Despite its presentation issues, the arena concert was a success. The orchestra performed beautifully and the acoustics were much better than the rehearsal session, with the choir coming across well. The soloists, pianist Benyamin Nuss and percussionist Rony Barrak, performed spectacularly on the evening and Barrak was especially well-received. While I couldn’t understand a word of what the MC said, it seemed like he was well-received too and brought a few laughs to the experience. Though the audience took some time to get comfortable, they were very enthusiastic in the second half and the cheers for the finale at the end were especially overwhelming. I used this performance to really start to familiarise myself with the material. The Secret of Mana and Chronos suites really spoke to me when I heard them in full, though I remained to be convinced about the Final Fantasy suite despite the glorious reaction. I soon started to realize that Jonne Valtonen’s arrangements were so intricate that it’d be impossible to spot everything on two listens and already started begging for a CD release.

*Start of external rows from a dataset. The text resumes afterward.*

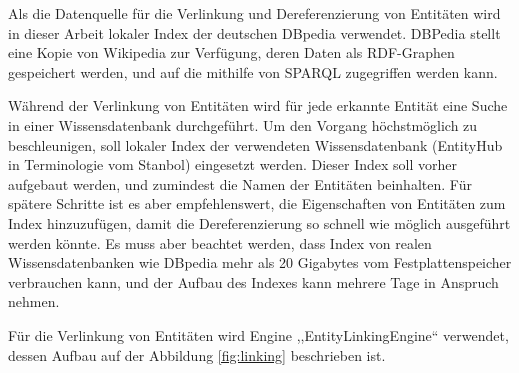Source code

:Als die Datenquelle für die Verlinkung und Dereferenzierung von Entitäten wird in dieser Arbeit lokaler Index der deutschen DBpedia\cite{auer2007dbpedia} verwendet. DBPedia stellt eine Kopie von Wikipedia zur Verfügung, deren Daten als RDF-Graphen gespeichert werden, und auf die mithilfe von SPARQL zugegriffen werden kann.

Während der Verlinkung von Entitäten wird für jede erkannte Entität eine Suche in einer Wissensdatenbank durchgeführt. Um den Vorgang höchstmöglich zu beschleunigen, soll lokaler Index der verwendeten Wissensdatenbank (EntityHub in Terminologie vom Stanbol) eingesetzt werden. Dieser Index soll vorher aufgebaut werden, und zumindest die Namen der Entitäten beinhalten. Für spätere Schritte ist es aber empfehlenswert, die Eigenschaften von Entitäten zum Index hinzuzufügen, damit die Dereferenzierung so schnell wie möglich ausgeführt werden könnte. Es muss aber beachtet werden, dass Index von realen Wissensdatenbanken wie DBpedia mehr als 20 Gigabytes vom Festplattenspeicher verbrauchen kann, und der Aufbau des Indexes kann mehrere Tage in Anspruch nehmen.

Für die Verlinkung von Entitäten wird Engine ,,EntityLinkingEngine`` verwendet, dessen Aufbau auf der Abbildung \ref{fig:linking} beschrieben ist.

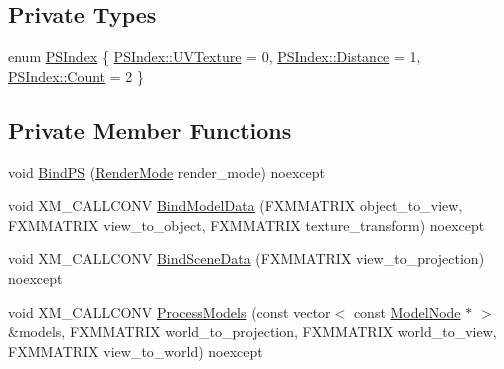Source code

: \subsection*{Private Types}
\begin{DoxyCompactItemize}
\item 
enum \hyperlink{classmage_1_1_constant_component_pass_a5700234587f2aa0ebdb4f7790704f00b}{P\+S\+Index} \{ \hyperlink{classmage_1_1_constant_component_pass_a5700234587f2aa0ebdb4f7790704f00ba73dca3b76eca77b89c050588adba1c2b}{P\+S\+Index\+::\+U\+V\+Texture} = 0, 
\hyperlink{classmage_1_1_constant_component_pass_a5700234587f2aa0ebdb4f7790704f00ba0aa6f4210bf373c95eda00232e93cd98}{P\+S\+Index\+::\+Distance} = 1, 
\hyperlink{classmage_1_1_constant_component_pass_a5700234587f2aa0ebdb4f7790704f00bae93f994f01c537c4e2f7d8528c3eb5e9}{P\+S\+Index\+::\+Count} = 2
 \}
\end{DoxyCompactItemize}
\subsection*{Private Member Functions}
\begin{DoxyCompactItemize}
\item 
void \hyperlink{classmage_1_1_constant_component_pass_ac8ecc634c666b61931150e6f0b6805d5}{Bind\+PS} (\hyperlink{namespacemage_a5e7e18b0154373ce8fc942fe3f6b27fd}{Render\+Mode} render\+\_\+mode) noexcept
\item 
void X\+M\+\_\+\+C\+A\+L\+L\+C\+O\+NV \hyperlink{classmage_1_1_constant_component_pass_a91ac4ce9a2d4878d022b7e0aec7f9d06}{Bind\+Model\+Data} (F\+X\+M\+M\+A\+T\+R\+IX object\+\_\+to\+\_\+view, F\+X\+M\+M\+A\+T\+R\+IX view\+\_\+to\+\_\+object, F\+X\+M\+M\+A\+T\+R\+IX texture\+\_\+transform) noexcept
\item 
void X\+M\+\_\+\+C\+A\+L\+L\+C\+O\+NV \hyperlink{classmage_1_1_constant_component_pass_a6342dc3563ffabadfd47d818a465cf18}{Bind\+Scene\+Data} (F\+X\+M\+M\+A\+T\+R\+IX view\+\_\+to\+\_\+projection) noexcept
\item 
void X\+M\+\_\+\+C\+A\+L\+L\+C\+O\+NV \hyperlink{classmage_1_1_constant_component_pass_a1f890345d560ee2652fa4772dfe50d7a}{Process\+Models} (const vector$<$ const \hyperlink{classmage_1_1_model_node}{Model\+Node} $\ast$ $>$ \&models, F\+X\+M\+M\+A\+T\+R\+IX world\+\_\+to\+\_\+projection, F\+X\+M\+M\+A\+T\+R\+IX world\+\_\+to\+\_\+view, F\+X\+M\+M\+A\+T\+R\+IX view\+\_\+to\+\_\+world) noexcept
\end{DoxyCompactItemize}
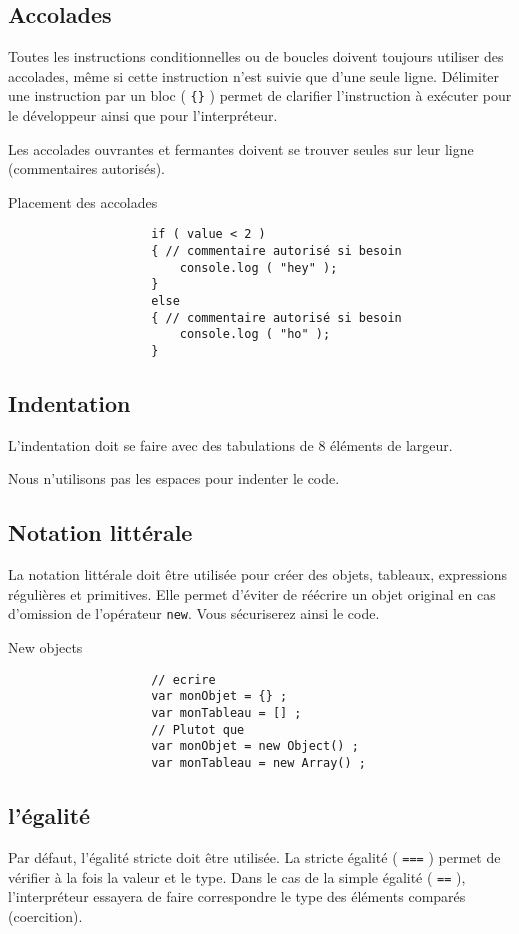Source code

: 		\subsection{Accolades}
			Toutes les instructions conditionnelles ou de boucles doivent toujours utiliser des accolades, même si cette instruction n'est suivie que d'une seule ligne. Délimiter une instruction par un bloc ( \verb+{}+ ) permet de clarifier l'instruction à exécuter pour le développeur ainsi que pour l'interpréteur.

			Les accolades ouvrantes et fermantes doivent se trouver seules sur leur ligne (commentaires autorisés).

			\begin{cbox}{Placement des accolades}
				\begin{verbatim}
					if ( value < 2 )
					{ // commentaire autorisé si besoin
					    console.log ( "hey" );
					}
					else
					{ // commentaire autorisé si besoin
					    console.log ( "ho" );
					}
				\end{verbatim}
			\end{cbox}

		\subsection{Indentation}
			L'indentation doit se faire avec des tabulations de 8 éléments de largeur.

			Nous n'utilisons pas les espaces pour indenter le code.

		\subsection{Notation littérale}
			La notation littérale doit être utilisée pour créer des objets, tableaux, expressions régulières et primitives. Elle permet d'éviter de réécrire un objet original en cas d'omission de l'opérateur \verb+new+. Vous sécuriserez ainsi le code.

			\begin{cbox}{New objects}
				\begin{verbatim}
					// ecrire
					var monObjet = {} ;
					var monTableau = [] ;
					// Plutot que
					var monObjet = new Object() ;
					var monTableau = new Array() ;
				\end{verbatim}
			\end{cbox}

		\subsection{l'égalité}
			Par défaut, l'égalité stricte doit être utilisée. La stricte égalité ( \verb+===+ ) permet de vérifier à la fois la valeur et le type. Dans le cas de la simple égalité ( \verb+==+ ), l'interpréteur essayera de faire correspondre le type des éléments comparés (coercition).

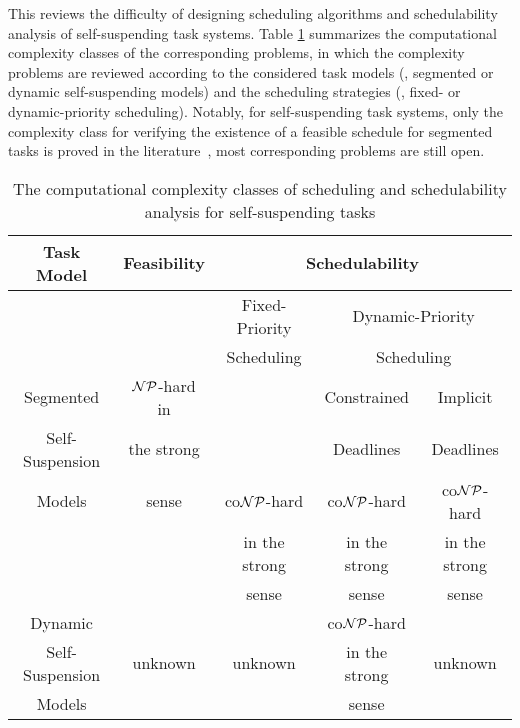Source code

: \label{sec:hardness}
This \mysectionrefnormal{} reviews the difficulty of designing scheduling algorithms and schedulability analysis of self-suspending task systems. Table \ref{table:complexity} summarizes the computational complexity classes of the corresponding problems, in which the complexity problems are reviewed according to the considered task models (\ie, segmented or dynamic self-suspending models) and the scheduling strategies (\ie, fixed- or dynamic-priority scheduling). Notably, for self-suspending task systems, only the complexity class for verifying the existence of a feasible schedule for segmented tasks is proved in the literature~\cite{Ric03,Ridouard_2004}, most corresponding problems are still open.

\begin{table}[t]
\centering
    \begin{tabular}{|c|c|c|c|c|}
 \hline
        Task Model & Feasibility & \multicolumn{3}{c|}{Schedulability} \\
        \hline
        &  & Fixed-Priority & \multicolumn{2}{c|}{Dynamic-Priority}\\
        &  & Scheduling     & \multicolumn{2}{c|}{Scheduling}\\
        \cline{3-5}    
        Segmented & ${\cal NP}$-hard in &  & Constrained & Implicit\\
         Self-Suspension  & the strong &   & Deadlines   & Deadlines \\
        \cline{4-5}
        Models & sense \cite{Ric03,Ridouard_2004} & co${\cal NP}$-hard& co${\cal NP}$-hard & co${\cal NP}$-hard \\
        &  & in the strong & in the strong & in the strong\\
        & & sense \cite{DBLP:conf/rtns/MohaqeqiE016,RTSS2016-suspension}& sense \cite{RTSS2016-suspension}& sense \cite{RTSS2016-suspension}\\
        \hline
        Dynamic & \multirow{3}{*}{unknown} & & co${\cal NP}$-hard & \multirow{3}{*}{unknown}\\
         Self-Suspension & & unknown &in the strong& \\
        Models & & & sense \cite{RTSS2016-suspension}& \\
        \hline
    \end{tabular}
    \vskip 0.2in
    \caption{The computational complexity classes of scheduling and schedulability analysis for self-suspending tasks}
    \label{table:complexity}
\end{table}

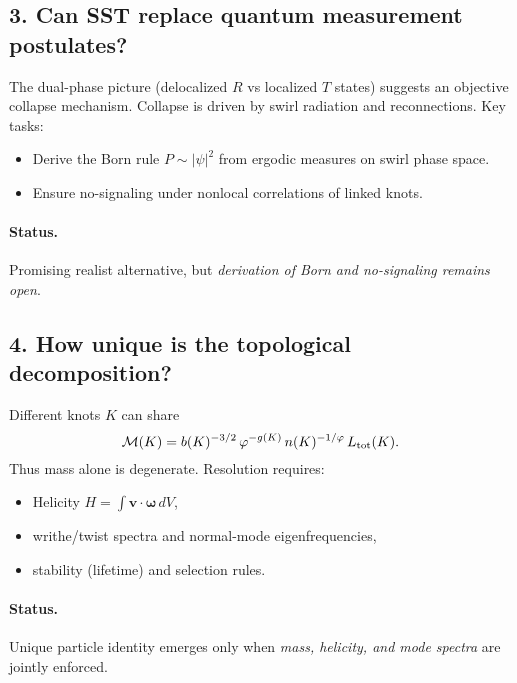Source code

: \documentclass[11pt]{article}
\begin{document}
        \subsection*{3. Can SST replace quantum measurement postulates?}

        The dual-phase picture (delocalized $R$ vs localized $T$ states) suggests an objective collapse mechanism. Collapse is driven by swirl radiation and reconnections.
        Key tasks:
        \begin{itemize}
        \item Derive the Born rule $P\sim|\psi|^2$ from ergodic measures on swirl phase space.
        \item Ensure no-signaling under nonlocal correlations of linked knots.
        \end{itemize}

        \paragraph{Status.} Promising realist alternative, but \emph{derivation of Born and no-signaling remains open}.

        \subsection*{4. How unique is the topological decomposition?}

        Different knots $K$ can share
        \[
            \mathcal M(K)=b(K)^{-3/2}\,\varphi^{-g(K)}\,n(K)^{-1/\varphi}\,L_{\rm tot}(K).
        \]
        Thus mass alone is degenerate. Resolution requires:
        \begin{itemize}
        \item Helicity $H=\int \mathbf v\!\cdot\!\boldsymbol\omega\,dV$,
        \item writhe/twist spectra and normal-mode eigenfrequencies,
        \item stability (lifetime) and selection rules.
        \end{itemize}

        \paragraph{Status.} Unique particle identity emerges only when \emph{mass, helicity, and mode spectra} are jointly enforced.
\end{document}
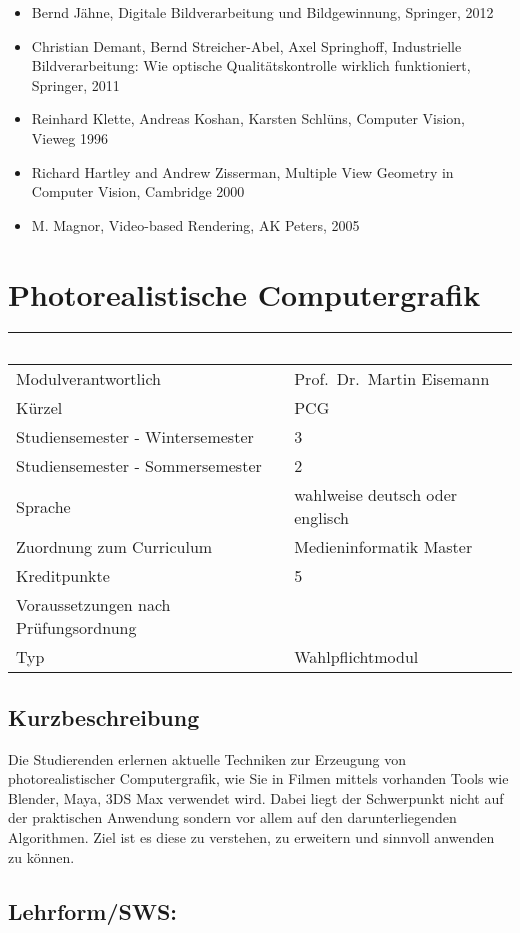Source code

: \begin{itemize}
\item
  Bernd Jähne, Digitale Bildverarbeitung und Bildgewinnung, Springer,
  2012
\item
  Christian Demant, Bernd Streicher-Abel, Axel Springhoff, Industrielle
  Bildverarbeitung: Wie optische Qualitätskontrolle wirklich
  funktioniert, Springer, 2011
\item
  Reinhard Klette, Andreas Koshan, Karsten Schlüns, Computer Vision,
  Vieweg 1996
\item
  Richard Hartley and Andrew Zisserman, Multiple View Geometry in
  Computer Vision, Cambridge 2000
\item
  M. Magnor, Video-based Rendering, AK Peters, 2005
\end{itemize}

\chapter{Photorealistische
Computergrafik}\label{photorealistische-computergrafik}

\begin{longtable}[]{@{}ll@{}}
\toprule
~ & ~\tabularnewline
\midrule
\endhead
Modulverantwortlich & Prof.~Dr.~Martin Eisemann\tabularnewline
Kürzel & PCG\tabularnewline
Studiensemester - Wintersemester & 3\tabularnewline
Studiensemester - Sommersemester & 2\tabularnewline
Sprache & wahlweise deutsch oder englisch\tabularnewline
Zuordnung zum Curriculum & Medieninformatik Master\tabularnewline
Kreditpunkte & 5\tabularnewline
Voraussetzungen nach Prüfungsordnung & ~\tabularnewline
Typ & Wahlpflichtmodul\tabularnewline
\bottomrule
\end{longtable}

\section*{Kurzbeschreibung}\label{kurzbeschreibung-13}

Die Studierenden erlernen aktuelle Techniken zur Erzeugung von
photorealistischer Computergrafik, wie Sie in Filmen mittels vorhanden
Tools wie Blender, Maya, 3DS Max verwendet wird. Dabei liegt der
Schwerpunkt nicht auf der praktischen Anwendung sondern vor allem auf
den darunterliegenden Algorithmen. Ziel ist es diese zu verstehen, zu
erweitern und sinnvoll anwenden zu können.

\section*{Lehrform/SWS:}\label{lehrformsws-22}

Following the first of two surreal after-show parties, Don and I caught up on some much-needed sleep. Given I couldn’t afford my own accommodation, I camped on Don’s chair, but eventually managed to doze off at 4:30 AM. On the afternoon of the Saturday, Don and I met some people from various online communities. It was delightful to talk to Kamil, Mateusz, and Mariusz of GameMusic.pl at the hotel and we hope to work together more closely in the future. We also received the opportunity to briefly meet with Andreas and Marcel from Gamingforce, Johan of Spelmusik, Hengun from Game Music Net, and Thomas of Eurogamer before the concert. Located close to the Cologne Cathedral and partly underground, the Philharmonic Hall was a complete contrast from the arena — a truly beautiful venue with hybridised architecture, superb acoustics, and no pretzel sellers. The team could finally feel comfortable… well, most of them. The composers were meet-and-greeted by a queue almost a mile long looking for autographs and small talk. Don and I were grateful to have our albums signed earlier and instead spent the time speaking to Mateusz, Thomas, and Mitsuda’s studio.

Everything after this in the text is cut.